You can download a PDF of this article from: How can M&A create value V3

What are the critical learnings in this article?

  • More than half of all deals destroy value for investors.
  • Focus on creating long-term value for the merged company’s ecosystem members, especially customers.
  • Create the VCO (Value Creation Officer) role. The VCO’s focus is on value creation.

What are the five types of companies doing M&A?

  • Traditional operating companies that will integrate talent, processes, technology, etc.
  • Private Equity firms, which control their companies, acquiring portfolio companies or add-ons to portfolio companies.
  • Venture Capital firms, which will be actively involved in the portfolio companies.
  • Financial investors, who will be passive and not actively involved.
  • SPACs (Special Purpose Acquisition Vehicle) and Search Funds.

Some of the comments below apply to every type of M&A, some apply only to some of the types.

More than half of all deals destroy value for investors.1

The root causes of M&A failure at the deal stage are:

  • The M&A target does not fit the business strategy and future business model.
  • Synergy estimates (both revenue and costs) are optimistic. Relevant external benchmarks are not used. No bottom-up analysis.
  • Weak due diligence.
  • Those accountable for delivering the benefits are not involved at the deal stage.

The root causes of M&A failure at the integration stage are:

  • Taking too long to put in place the leadership accountable for delivering results.
  • Poor change management.
  • Poor planning and execution.
  • Limited ongoing communications with stakeholders.
  • Losing customers.

The value of the integrated company must be greater than the value of the standalone companies.

I have had the luck to be at a board of directors meeting at which the newly appointed CFO presented the results of the company’s past acquisition to: the board and the newly appointed CEO. The combined sales and profits after the merged company were significantly lower than the pre-acquisition sales and profits.  I assume this is what led to appointing a new CFO and a new CEO.

Why are you doing M&A?

  • Support the purpose of your company.
  • Provide increased value to the members of your company’s current ecosystem and the future merged ecosystem. These members include: customers, employees, investors, suppliers, partners, the broader public etc. Some members may be negatively impacted (e.g. employees let go due to cost cutting).  You’ll also have the challenge of allocating value creation among the members.

How will you create long-term value?

#1 Increase the capabilities of your company’s talent pool to drive long-term value growth.  Talent includes everyone in your company, starting with the board of directors.  It’s possible you may have to exit inappropriate talent.

#2 Enable more customers to achieve more value from your company.

  • More customers with more problems and needs they are willing and able to pay to address.
  • More customers perceive your competitively differentiated value proposition.

You may have to exit some unprofitable customers.

#3 Enable key members of your company’s ecosystem to achieve value.

#4 Increase the ability of your new pool of assets to provide value.

  • Your assets include: Processes, technology, intellectual property, partner, suppliers, channels (marketing, sales, distribution).
  • Your new pool of assets may require a number of changes and exits. Duplication should be reduced. Assets which are obsolete or provide little or no value must be eliminated.

The M&A process may also require divestures of: assets, business functions, business units, subsidiaries, etc.
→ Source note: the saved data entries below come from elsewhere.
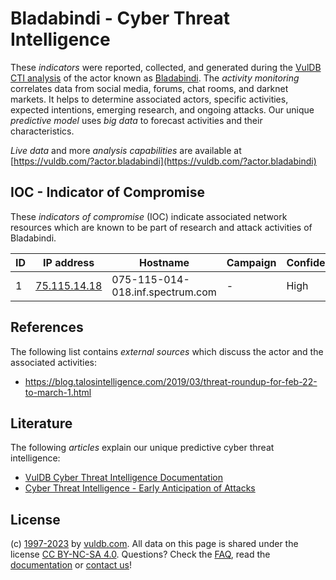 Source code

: # Bladabindi - Cyber Threat Intelligence

These _indicators_ were reported, collected, and generated during the [VulDB CTI analysis](https://vuldb.com/?kb.cti) of the actor known as [Bladabindi](https://vuldb.com/?actor.bladabindi). The _activity monitoring_ correlates data from social media, forums, chat rooms, and darknet markets. It helps to determine associated actors, specific activities, expected intentions, emerging research, and ongoing attacks. Our unique _predictive model_ uses _big data_ to forecast activities and their characteristics.

_Live data_ and more _analysis capabilities_ are available at [https://vuldb.com/?actor.bladabindi](https://vuldb.com/?actor.bladabindi)

## IOC - Indicator of Compromise

These _indicators of compromise_ (IOC) indicate associated network resources which are known to be part of research and attack activities of Bladabindi.

ID | IP address | Hostname | Campaign | Confidence
-- | ---------- | -------- | -------- | ----------
1 | [75.115.14.18](https://vuldb.com/?ip.75.115.14.18) | 075-115-014-018.inf.spectrum.com | - | High

## References

The following list contains _external sources_ which discuss the actor and the associated activities:

* https://blog.talosintelligence.com/2019/03/threat-roundup-for-feb-22-to-march-1.html

## Literature

The following _articles_ explain our unique predictive cyber threat intelligence:

* [VulDB Cyber Threat Intelligence Documentation](https://vuldb.com/?kb.cti)
* [Cyber Threat Intelligence - Early Anticipation of Attacks](https://www.scip.ch/en/?labs.20201022)

## License

(c) [1997-2023](https://vuldb.com/?kb.changelog) by [vuldb.com](https://vuldb.com/?kb.about). All data on this page is shared under the license [CC BY-NC-SA 4.0](https://creativecommons.org/licenses/by-nc-sa/4.0/). Questions? Check the [FAQ](https://vuldb.com/?kb.faq), read the [documentation](https://vuldb.com/?kb) or [contact us](https://vuldb.com/?contact)!
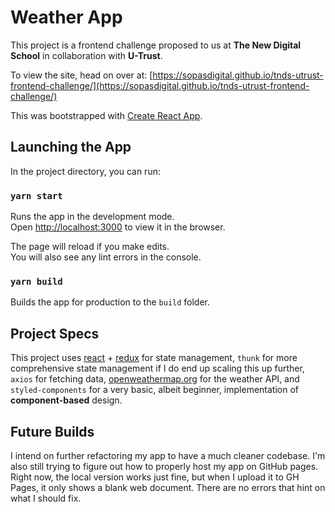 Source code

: # Weather App

This project is a frontend challenge proposed to us at **The New Digital School** in collaboration with **U-Trust**.

To view the site, head on over at: [https://sopasdigital.github.io/tnds-utrust-frontend-challenge/](https://sopasdigital.github.io/tnds-utrust-frontend-challenge/)

This was bootstrapped with [Create React App](https://github.com/facebookincubator/create-react-app).

## Launching the App

In the project directory, you can run:

### `yarn start`

Runs the app in the development mode.<br>
Open [http://localhost:3000](http://localhost:3000) to view it in the browser.

The page will reload if you make edits.<br>
You will also see any lint errors in the console.

### `yarn build`

Builds the app for production to the `build` folder.

## Project Specs

This project uses [react](https://reactjs.org/) + [redux](https://redux.js.org/) for state management, `thunk` for more comprehensive state management if I do end up scaling this up further, `axios` for fetching data, [openweathermap.org](https://openweathermap.org/forecast5) for the weather API, and `styled-components` for a very basic, albeit beginner, implementation of **component-based** design.

## Future Builds

I intend on further refactoring my app to have a much cleaner codebase. I'm also still trying to figure out how to properly host my app on GitHub pages. Right now, the local version works just fine, but when I upload it to GH Pages, it only shows a blank web document. There are no errors that hint on what I should fix.
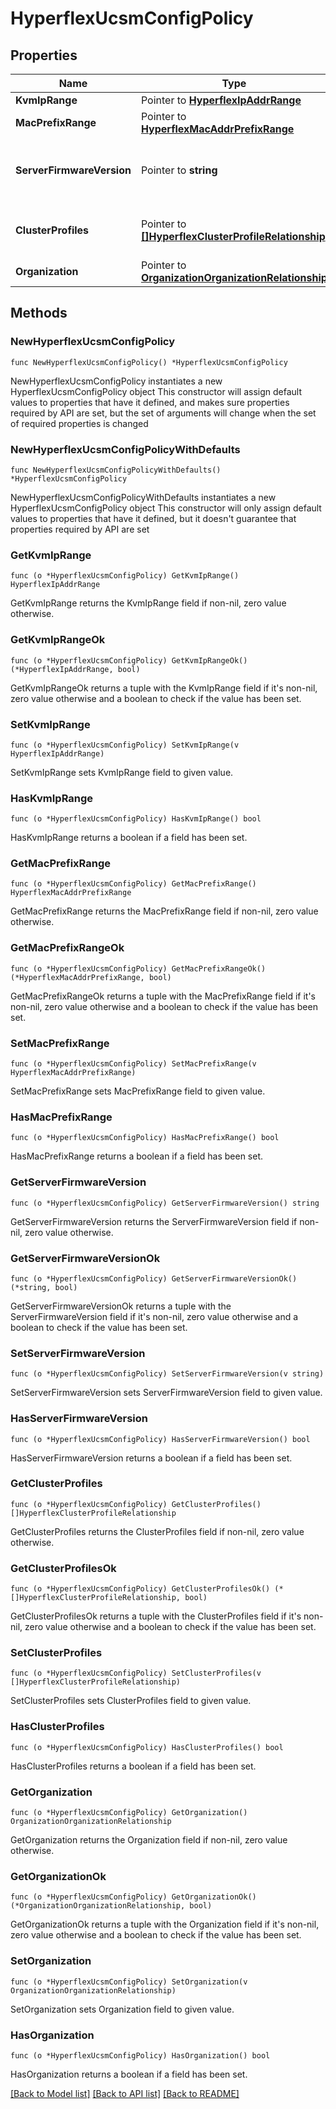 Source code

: # HyperflexUcsmConfigPolicy

## Properties

Name | Type | Description | Notes
------------ | ------------- | ------------- | -------------
**KvmIpRange** | Pointer to [**HyperflexIpAddrRange**](hyperflex.IpAddrRange.md) |  | [optional] 
**MacPrefixRange** | Pointer to [**HyperflexMacAddrPrefixRange**](hyperflex.MacAddrPrefixRange.md) |  | [optional] 
**ServerFirmwareVersion** | Pointer to **string** | The server firmware bundle version used for server components such as CIMC, adapters, BIOS, etc. | [optional] 
**ClusterProfiles** | Pointer to [**[]HyperflexClusterProfileRelationship**](hyperflex.ClusterProfile.Relationship.md) | An array of relationships to hyperflexClusterProfile resources. | [optional] 
**Organization** | Pointer to [**OrganizationOrganizationRelationship**](organization.Organization.Relationship.md) |  | [optional] 

## Methods

### NewHyperflexUcsmConfigPolicy

`func NewHyperflexUcsmConfigPolicy() *HyperflexUcsmConfigPolicy`

NewHyperflexUcsmConfigPolicy instantiates a new HyperflexUcsmConfigPolicy object
This constructor will assign default values to properties that have it defined,
and makes sure properties required by API are set, but the set of arguments
will change when the set of required properties is changed

### NewHyperflexUcsmConfigPolicyWithDefaults

`func NewHyperflexUcsmConfigPolicyWithDefaults() *HyperflexUcsmConfigPolicy`

NewHyperflexUcsmConfigPolicyWithDefaults instantiates a new HyperflexUcsmConfigPolicy object
This constructor will only assign default values to properties that have it defined,
but it doesn't guarantee that properties required by API are set

### GetKvmIpRange

`func (o *HyperflexUcsmConfigPolicy) GetKvmIpRange() HyperflexIpAddrRange`

GetKvmIpRange returns the KvmIpRange field if non-nil, zero value otherwise.

### GetKvmIpRangeOk

`func (o *HyperflexUcsmConfigPolicy) GetKvmIpRangeOk() (*HyperflexIpAddrRange, bool)`

GetKvmIpRangeOk returns a tuple with the KvmIpRange field if it's non-nil, zero value otherwise
and a boolean to check if the value has been set.

### SetKvmIpRange

`func (o *HyperflexUcsmConfigPolicy) SetKvmIpRange(v HyperflexIpAddrRange)`

SetKvmIpRange sets KvmIpRange field to given value.

### HasKvmIpRange

`func (o *HyperflexUcsmConfigPolicy) HasKvmIpRange() bool`

HasKvmIpRange returns a boolean if a field has been set.

### GetMacPrefixRange

`func (o *HyperflexUcsmConfigPolicy) GetMacPrefixRange() HyperflexMacAddrPrefixRange`

GetMacPrefixRange returns the MacPrefixRange field if non-nil, zero value otherwise.

### GetMacPrefixRangeOk

`func (o *HyperflexUcsmConfigPolicy) GetMacPrefixRangeOk() (*HyperflexMacAddrPrefixRange, bool)`

GetMacPrefixRangeOk returns a tuple with the MacPrefixRange field if it's non-nil, zero value otherwise
and a boolean to check if the value has been set.

### SetMacPrefixRange

`func (o *HyperflexUcsmConfigPolicy) SetMacPrefixRange(v HyperflexMacAddrPrefixRange)`

SetMacPrefixRange sets MacPrefixRange field to given value.

### HasMacPrefixRange

`func (o *HyperflexUcsmConfigPolicy) HasMacPrefixRange() bool`

HasMacPrefixRange returns a boolean if a field has been set.

### GetServerFirmwareVersion

`func (o *HyperflexUcsmConfigPolicy) GetServerFirmwareVersion() string`

GetServerFirmwareVersion returns the ServerFirmwareVersion field if non-nil, zero value otherwise.

### GetServerFirmwareVersionOk

`func (o *HyperflexUcsmConfigPolicy) GetServerFirmwareVersionOk() (*string, bool)`

GetServerFirmwareVersionOk returns a tuple with the ServerFirmwareVersion field if it's non-nil, zero value otherwise
and a boolean to check if the value has been set.

### SetServerFirmwareVersion

`func (o *HyperflexUcsmConfigPolicy) SetServerFirmwareVersion(v string)`

SetServerFirmwareVersion sets ServerFirmwareVersion field to given value.

### HasServerFirmwareVersion

`func (o *HyperflexUcsmConfigPolicy) HasServerFirmwareVersion() bool`

HasServerFirmwareVersion returns a boolean if a field has been set.

### GetClusterProfiles

`func (o *HyperflexUcsmConfigPolicy) GetClusterProfiles() []HyperflexClusterProfileRelationship`

GetClusterProfiles returns the ClusterProfiles field if non-nil, zero value otherwise.

### GetClusterProfilesOk

`func (o *HyperflexUcsmConfigPolicy) GetClusterProfilesOk() (*[]HyperflexClusterProfileRelationship, bool)`

GetClusterProfilesOk returns a tuple with the ClusterProfiles field if it's non-nil, zero value otherwise
and a boolean to check if the value has been set.

### SetClusterProfiles

`func (o *HyperflexUcsmConfigPolicy) SetClusterProfiles(v []HyperflexClusterProfileRelationship)`

SetClusterProfiles sets ClusterProfiles field to given value.

### HasClusterProfiles

`func (o *HyperflexUcsmConfigPolicy) HasClusterProfiles() bool`

HasClusterProfiles returns a boolean if a field has been set.

### GetOrganization

`func (o *HyperflexUcsmConfigPolicy) GetOrganization() OrganizationOrganizationRelationship`

GetOrganization returns the Organization field if non-nil, zero value otherwise.

### GetOrganizationOk

`func (o *HyperflexUcsmConfigPolicy) GetOrganizationOk() (*OrganizationOrganizationRelationship, bool)`

GetOrganizationOk returns a tuple with the Organization field if it's non-nil, zero value otherwise
and a boolean to check if the value has been set.

### SetOrganization

`func (o *HyperflexUcsmConfigPolicy) SetOrganization(v OrganizationOrganizationRelationship)`

SetOrganization sets Organization field to given value.

### HasOrganization

`func (o *HyperflexUcsmConfigPolicy) HasOrganization() bool`

HasOrganization returns a boolean if a field has been set.


[[Back to Model list]](../README.md#documentation-for-models) [[Back to API list]](../README.md#documentation-for-api-endpoints) [[Back to README]](../README.md)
What will be your synergy targets?

Only 58% of acquiring companies publicly announce synergy targets.  Of those that do announce synergy targets, only 29% update investors regarding progress against targets. Successful acquirers have higher internal targets than what is externally communicated.1

What are your next steps?

Your next steps depends upon what type of company you are what type of M&A you are contemplating.  In call cases, you need the VCO (Value Creation Officer) role, which is focused on the achievement of long-term value from M&A.  The VCO recommend the structure, processes, talent, and decision making principle required. The VCO has no decision making authority. If your company decides to ignore the advice of the VCO, you increase the chances of failure.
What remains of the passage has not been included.